Let's take a look at the meaning of $\delta Q=C\mathrm dT$ assuming differential forms:

By the second law of thermodynamics, $\delta Q = T\mathrm dS$. The $\delta$ has no special meaning, it's just a reminder that we're dealing with a differential form and not a function (we can't write $\mathrm dQ$ here as the form is not exact, ie not the differential of some state function $Q$).

Thermodynamical systems are in general at least two-dimensional and allow different choices of coordinates, so assume $S$ is represented by a function of temperature and another variable, eg $S=S(V,T)$ or $S=S(P,T)$.

The definition of heat capacity from above assumes that $S$ is a function of $T$ alone as the right-hand side doesn't contain terms with $\mathrm dV$ or $\mathrm dP$. In general, we thus need a further restriction on permitted processes, like $V=\mathrm{const}$ or $P=\mathrm{const}$, which yields $C_V$ or $C_P$ respectively.

Under this assumption, we have $$ \mathrm dS = \frac{\partial S}{\partial T} \mathrm dT $$ ie $$ C\mathrm dT = \delta Q = T\frac{\partial S}{\partial T} \mathrm dT $$ and finally $$ C = T\frac{\partial S}{\partial T} $$

A further note for the more mathematically inclined:

Geometrically, the restrictions $V=\mathrm{const}$ or $P=\mathrm{const}$ define a 1-dimensional submanifold where the pullback of $\delta Q$ via the natural embedding will be (locally) exact. In fact, this pullback needs to be included to make the equations above conform to the notation used in differential geometry:

Let $\nu$ be our embedding with $\mathrm d\tau = \nu^*\mathrm dT$ non-degenerate.
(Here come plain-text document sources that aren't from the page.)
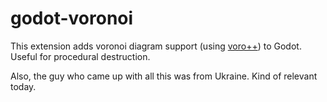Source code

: # godot-voronoi
This extension adds voronoi diagram support (using [voro++](https://github.com/chr1shr/voro)) to Godot. Useful for procedural destruction.

Also, the guy who came up with all this was from Ukraine. Kind of relevant today.
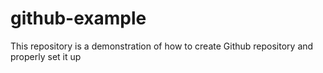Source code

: # github-example
This repository is a demonstration of how to create Github repository and  properly set it up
There's a function $C_\nu$ and (as $\nu^*\delta Q$ is closed) another function $Q_\nu$ (or rather a family of locally defined functions) with $$ \nu^*\delta Q = C_\nu \mathrm d\tau = \mathrm dQ_\nu $$ that is $$ C_\nu = \frac{\partial Q_\nu}{\partial\tau} $$ In case of $V=\mathrm{const}$, $Q_\nu$ is the pullback of the internal energy $U$, whereas in case of $P=\mathrm{const}$, $Q_\nu$ is the pullback of the Enthalpy $H$.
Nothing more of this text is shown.